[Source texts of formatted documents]
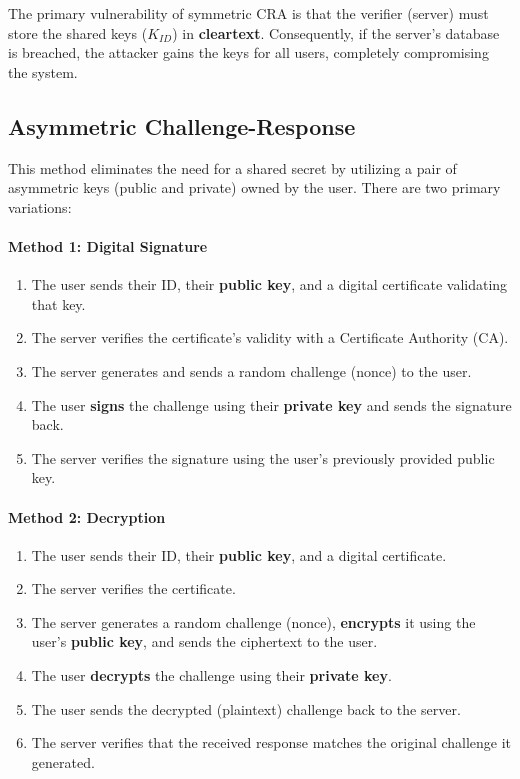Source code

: The primary vulnerability of symmetric CRA is that the verifier (server) must store the shared keys ($K_{ID}$) in \textbf{cleartext}. Consequently, if the server's database is breached, the attacker gains the keys for all users, completely compromising the system.


\subsection{Asymmetric Challenge-Response}
This method eliminates the need for a shared secret by utilizing a pair of asymmetric keys (public and private) owned by the user. There are two primary variations:

\paragraph{Method 1: Digital Signature}
\begin{enumerate}
    \item The user sends their ID, their \textbf{public key}, and a digital certificate validating that key.
    \item The server verifies the certificate's validity with a Certificate Authority (CA).
    \item The server generates and sends a random challenge (nonce) to the user.
    \item The user \textbf{signs} the challenge using their \textbf{private key} and sends the signature back.
    \item The server verifies the signature using the user's previously provided public key.
\end{enumerate}


\paragraph{Method 2: Decryption}
\begin{enumerate}
    \item The user sends their ID, their \textbf{public key}, and a digital certificate.
    \item The server verifies the certificate.
    \item The server generates a random challenge (nonce), \textbf{encrypts} it using the user's \textbf{public key}, and sends the ciphertext to the user.
    \item The user \textbf{decrypts} the challenge using their \textbf{private key}.
    \item The user sends the decrypted (plaintext) challenge back to the server.
    \item The server verifies that the received response matches the original challenge it generated.
\end{enumerate}

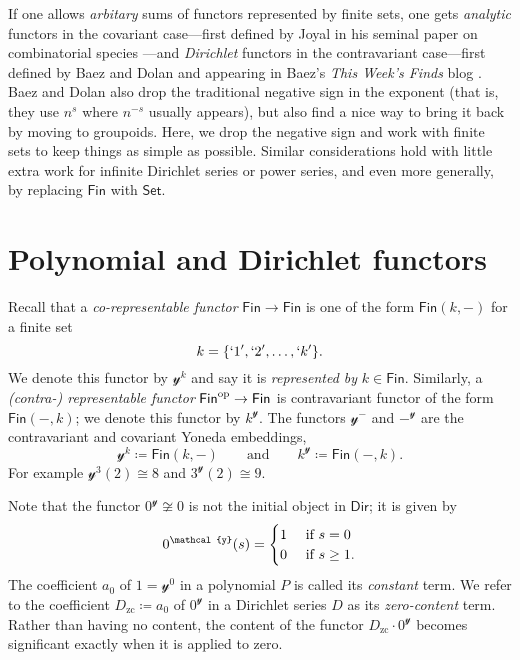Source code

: \documentclass[11pt, article, one side]{memoir}
\theoremstyle{theorem}
\theoremstyle{definition}
\theoremstyle{remark}
\newcommand{\Cat}[1]{\mathsf{#1}}%
\newcommand{\op}{^\tn{op}}
\newcommand{\tn}[1]{\textnormal{#1}}
\newcommand{\smset}{\Cat{Set}}
\newcommand{\finset}{\Cat{Fin}}
\newcommand{\zero}[1]{#1_\text{zc}}
\newcommand{\yon}{\mathcal{y}}
\newcommand{\poly}{\Cat{Poly}}
\newcommand{\dir}{\Cat{Dir}}
\newcommand{\mdot}{{\cdot}}
\newcommand{\qqand}{\qquad\text{and}\qquad}
\begin{document}
If one allows \emph{arbitary} sums of functors represented by finite sets, one gets \emph{analytic} functors in the covariant case---first defined by Joyal in his seminal paper on combinatorial species \cite{J:Combinatorial.Species}---and \emph{Dirichlet} functors in the contravariant case---first defined by Baez and Dolan and appearing in Baez's \emph{This Week's Finds} blog \cite{BD:This.Weeks.Finds.300}. Baez and Dolan also drop the traditional negative sign in the exponent (that is, they use $n^s$ where $n^{-s}$ usually appears), but also find a nice way to bring it back by moving to groupoids. Here, we drop the negative sign and work with finite sets to keep things as simple as possible. Similar considerations hold with little extra work for infinite Dirichlet series or power series, and even more generally, by replacing $\finset$ with $\smset$. 



\chapter{Polynomial and Dirichlet functors}

Recall that a \emph{co-representable functor} $\finset\to\finset$ is one of the form $\finset(k, -)$ for a finite set
\[k=\{`1', `2',\ldots,`k'\}.\]
We denote this functor by $\yon^k$ and say it is \emph{represented by} $k\in\finset$. Similarly, a \emph{(contra-) representable functor} $\finset\op\to\finset$ is contravariant functor of the form $\finset(-,k)$; we denote this functor by $k^\yon$. The functors $\yon^-$ and $-^\yon$ are the contravariant and covariant Yoneda embeddings,
\[
  \yon^k \coloneqq \finset(k,-)
  \qqand
  k^\yon\coloneqq\finset(-,k).
\]
For example $\yon^3(2)\cong8$ and $3^\yon(2)\cong9$.

Note that the functor $0^\yon\not\cong 0$ is not the initial object in $\dir$; it is given by
\[
0^\yon(s)=
\begin{cases}
1&\tn{ if } s=0\\
0&\tn{ if } s\geq1.
\end{cases}
\]
The coefficient $a_0$ of $1=\yon^0$ in a polynomial $P$ is called its \emph{constant} term. We refer to the coefficient $\zero{D}\coloneqq a_0$ of $0^\yon$ in a Dirichlet series $D$ as its \emph{zero-content} term. Rather than having no content, the content of the functor $\zero{D}\mdot0^\yon$ becomes significant exactly when it is applied to zero.
\end{document}

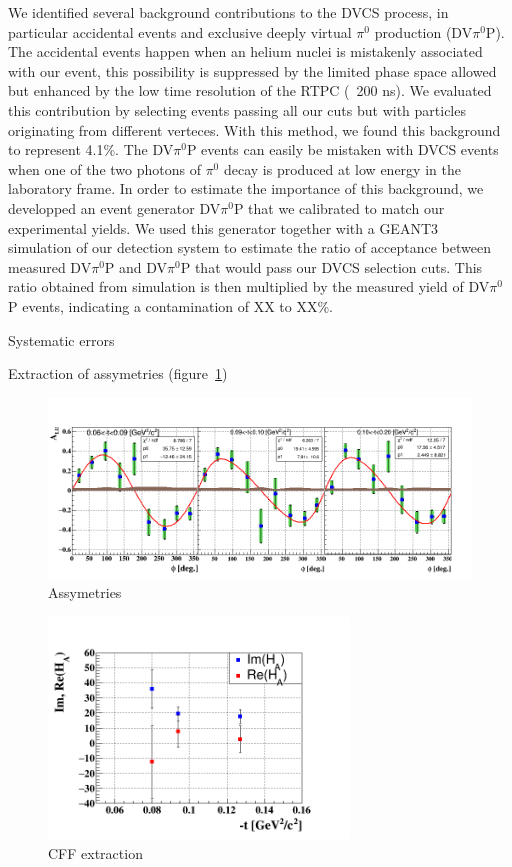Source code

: \documentclass[%
 reprint,
 amsmath,amssymb,
 aps,
]{revtex4-1}
\begin{document}
We identified several background contributions to the DVCS process, in 
particular accidental events and exclusive deeply virtual $\pi^0$ production (DV$\pi^0$P). The accidental
events happen when an helium nuclei is mistakenly associated with our event, this 
possibility is suppressed by the limited phase space allowed but enhanced by the
low time resolution of the RTPC (~200 ns). We evaluated this contribution by
selecting events passing all our cuts but with particles originating from 
different verteces. With this method, we found this background to represent 
4.1\%. The DV$\pi^0$P events can easily be mistaken
with DVCS events when one of the two photons of $\pi^0$ decay is produced at
low energy in the laboratory frame. In order to estimate the importance of
this background, we developped an event generator DV$\pi^0$P 
that we calibrated to match our experimental yields. We used this generator together 
with a GEANT3~\cite{} simulation of our detection system to estimate the ratio 
of acceptance between measured DV$\pi^0$P and DV$\pi^0$P that would pass our 
DVCS selection cuts. This ratio obtained from simulation is then multiplied by 
the measured yield of DV$\pi^0$P events, indicating a contamination of XX to XX\%. 

Systematic errors


Extraction of assymetries (figure~\ref{fig:assym})

\begin{figure}[htbp]
\caption{\label{fig:assym} Assymetries}
\includegraphics[width=14cm]{coh_alu_t_phi.png}
\end{figure}


\begin{figure}[htbp]
\caption{\label{fig:CFF} CFF extraction}
\includegraphics[width=8cm]{HA_t.png}
\end{figure}
\end{document}
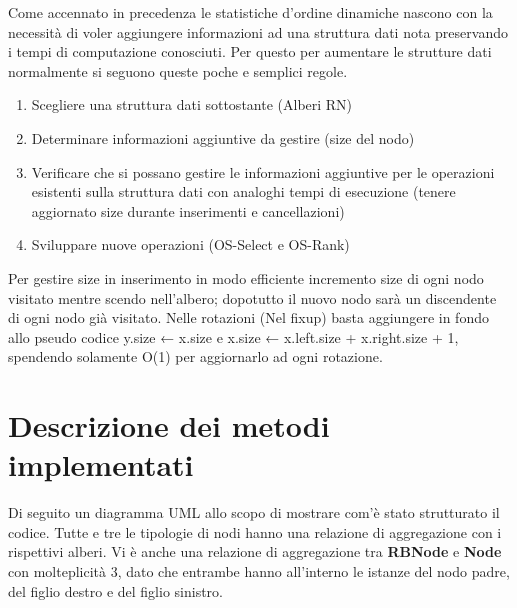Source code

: Come accennato in precedenza le statistiche d'ordine dinamiche nascono con la necessità di voler aggiungere informazioni ad una struttura dati nota preservando i tempi di computazione conosciuti. Per questo per aumentare le strutture dati normalmente si seguono queste poche e semplici regole.
\begin{enumerate}
    \item Scegliere una struttura dati sottostante (Alberi RN)
    \item Determinare informazioni aggiuntive da gestire (size del nodo)
    \item Verificare che si possano gestire le informazioni aggiuntive per le operazioni esistenti sulla struttura dati con analoghi tempi di esecuzione (tenere aggiornato size durante inserimenti e cancellazioni)
    \item Sviluppare nuove operazioni (OS-Select e OS-Rank)
\end{enumerate}

Per gestire size in inserimento in modo efficiente incremento size di ogni nodo visitato mentre scendo nell'albero; dopotutto il nuovo nodo sarà un discendente di ogni nodo già visitato. Nelle rotazioni (Nel fixup) basta aggiungere in fondo allo pseudo codice y.size ← x.size e x.size ← x.left.size + x.right.size + 1, spendendo solamente O(1) per aggiornarlo ad ogni rotazione.

\vspace{0.8cm}

\section{Descrizione dei metodi implementati}
Di seguito un diagramma UML allo scopo di mostrare com'è stato strutturato il codice. Tutte e tre le tipologie di nodi hanno una relazione di aggregazione con i rispettivi alberi. Vi è anche una relazione di aggregazione tra \textbf{RBNode} e \textbf{Node} con molteplicità 3, dato che entrambe hanno all'interno le istanze del nodo padre, del figlio destro e del figlio sinistro.


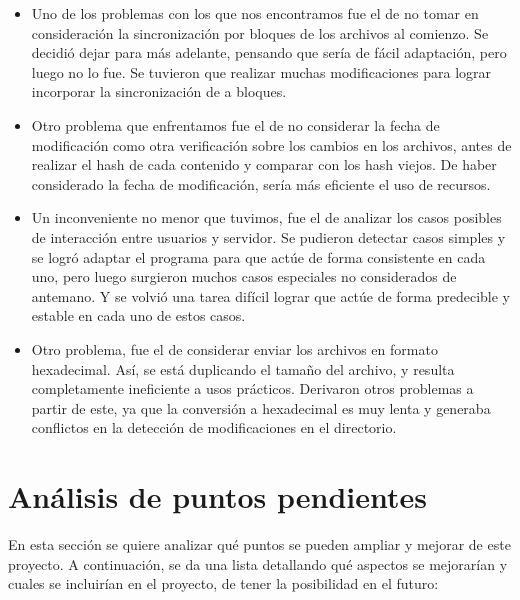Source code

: \documentclass{article}
\begin{document}
\begin{itemize}
\item Uno de los problemas con los que nos encontramos fue el de no tomar en consideración la sincronización por bloques de los archivos al comienzo. Se decidió dejar para más adelante, pensando que sería de fácil adaptación, pero luego no lo fue. Se tuvieron que realizar muchas modificaciones para lograr incorporar la sincronización de a bloques.
\item Otro problema que enfrentamos fue el de no considerar la fecha de modificación como otra verificación sobre los cambios en los archivos, antes de realizar el hash de cada contenido y comparar con los hash viejos. De haber considerado la fecha de modificación, sería más eficiente el uso de recursos.
\item Un inconveniente no menor que tuvimos, fue el de analizar los casos posibles de interacción entre usuarios y servidor. Se pudieron detectar casos simples y se logró adaptar el programa para que actúe de forma consistente en cada uno, pero luego surgieron muchos casos especiales no considerados de antemano. Y se volvió una tarea difícil lograr que actúe de forma predecible y estable en cada uno de estos casos.
\item Otro problema, fue el de considerar enviar los archivos en formato hexadecimal. Así, se está duplicando el tamaño del archivo, y resulta completamente ineficiente a usos prácticos. Derivaron otros problemas a partir de este, ya que la conversión a hexadecimal es muy lenta y generaba conflictos en la detección de modificaciones en el directorio.
\end{itemize}

\bigskip




\section{Análisis de puntos pendientes}

	En esta sección se quiere analizar qué puntos se pueden ampliar y mejorar de este proyecto. A continuación, se da una lista detallando qué aspectos se mejorarían y cuales se incluirían en el proyecto, de tener la posibilidad en el futuro:
\end{document}
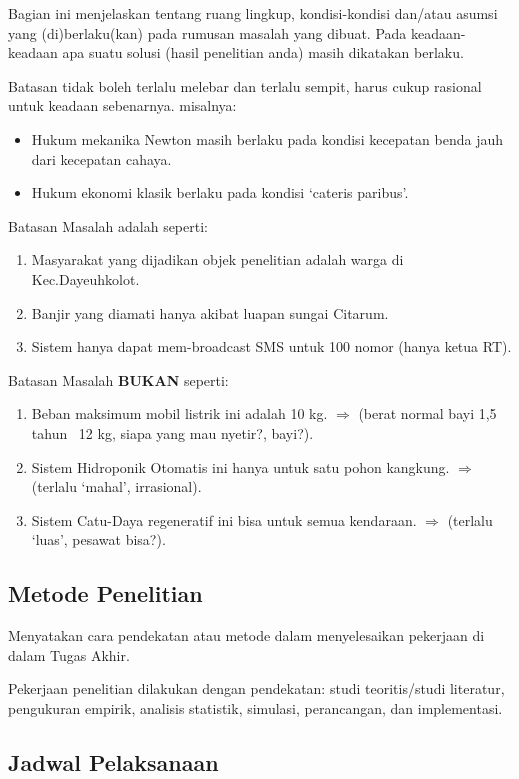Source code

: \documentclass{final_project}
\begin{document}
Bagian ini menjelaskan tentang ruang lingkup, kondisi-kondisi dan/atau asumsi yang (di)berlaku(kan) pada rumusan masalah yang dibuat. Pada keadaan-keadaan apa suatu solusi (hasil penelitian anda) masih dikatakan berlaku.

Batasan tidak boleh terlalu melebar dan terlalu sempit, harus cukup rasional untuk keadaan sebenarnya. misalnya:
\begin{itemize}
    \item Hukum mekanika Newton masih berlaku pada kondisi kecepatan benda jauh dari kecepatan cahaya.
    \item Hukum ekonomi klasik berlaku pada kondisi ‘cateris paribus’.
\end{itemize}

Batasan Masalah adalah seperti:
\begin{enumerate}
    \item Masyarakat yang dijadikan objek penelitian adalah warga di Kec.Dayeuhkolot.
    \item Banjir yang diamati hanya akibat luapan sungai Citarum.
    \item Sistem hanya dapat mem-broadcast SMS untuk 100 nomor (hanya ketua RT).
\end{enumerate}

Batasan Masalah \textbf{BUKAN} seperti:
\begin{enumerate}
    \item Beban maksimum mobil listrik ini adalah 10 kg. $\Rightarrow$ (berat normal bayi 1,5 tahun ~12 kg, siapa yang mau nyetir?, bayi?).
    \item Sistem Hidroponik Otomatis ini hanya untuk satu pohon kangkung. $\Rightarrow$ (terlalu ‘mahal’, irrasional).
    \item Sistem Catu-Daya regeneratif ini bisa untuk semua kendaraan. $\Rightarrow$ (terlalu ‘luas’, pesawat bisa?).
\end{enumerate}

\subsection{Metode Penelitian}

Menyatakan cara pendekatan atau metode dalam menyelesaikan pekerjaan di dalam Tugas Akhir.

Pekerjaan penelitian dilakukan dengan pendekatan: studi teoritis/studi literatur, pengukuran empirik, analisis statistik, simulasi, perancangan, dan implementasi.

\subsection{Jadwal Pelaksanaan}
\end{document}
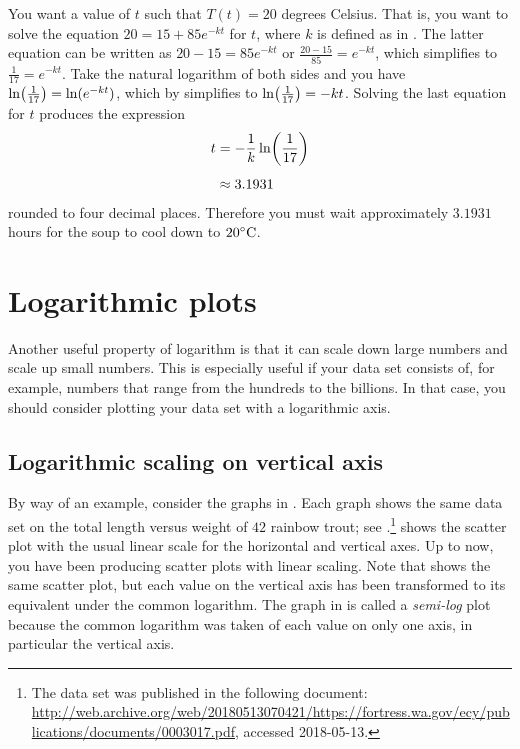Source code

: \documentclass[a4paper,oneside,12pt]{article}
\begin{document}
{\begin{solution}
You want a value of $t$ such that $T(t) = 20$ degrees Celsius.  That
is, you want to solve the equation $20 = 15 + 85 e^{-kt}$ for $t$,
where $k$ is defined as in
.  The latter
equation can be written as $20 - 15 = 85 e^{-kt}$ or
$\frac{20 - 15}{85} = e^{-kt}$, which simplifies to
$\frac{1}{17} = e^{-kt}$.  Take the natural logarithm of both sides
and you have $\ln \parenthesis*{\frac{1}{17}} = \ln (e^{-kt})$, which
by
simplifies to $\ln \parenthesis*{\frac{1}{17}} = -kt$.  Solving the
last equation for $t$ produces the expression
\begin{align*}
t
&=
-\frac{1}{k} \ln \parenthesis*{\frac{1}{17}} \\[4pt]
&\approx
3.1931
\end{align*}
rounded to four decimal places.  Therefore you must wait approximately
$3.1931$ hours for the soup to cool down to ${20}^{\circ}\textrm{C}$.
\end{solution}
}{}



\section{Logarithmic plots}

Another useful property of logarithm is that it can scale down large
numbers and scale up small numbers.  This is especially useful if your
data set consists of, for example, numbers that range from the
hundreds to the billions.  In that case, you should consider plotting
your data set with a logarithmic axis.



\subsection{Logarithmic scaling on vertical axis}

By way of an example, consider the graphs in
.  Each graph shows the same data
set on the total length versus weight of $42$ rainbow trout; see
.\footnote{
  The data set was published in the following document:
  \url{http://web.archive.org/web/20180513070421/https://fortress.wa.gov/ecy/publications/documents/0003017.pdf},
  accessed 2018-05-13.
}
 shows the scatter plot
with the usual linear scale for the horizontal and vertical axes.  Up
to now, you have been producing scatter plots with linear scaling.
Note that  shows the same
scatter plot, but each value on the vertical axis has been transformed
to its equivalent under the common logarithm.  The graph in
 is called a \emph{semi-log}
plot because the common logarithm was taken of each value on only one
axis, in particular the vertical axis.
\end{document}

- Work to complete: Every line above from the line with "data set consists" to the line with "the same data" is wanted, ends included; write them out exactly and add no other line.

- Answer space:
data set consists of, for example, numbers that range from the
hundreds to the billions.  In that case, you should consider plotting
your data set with a logarithmic axis.



\subsection{Logarithmic scaling on vertical axis}

By way of an example, consider the graphs in
.  Each graph shows the same data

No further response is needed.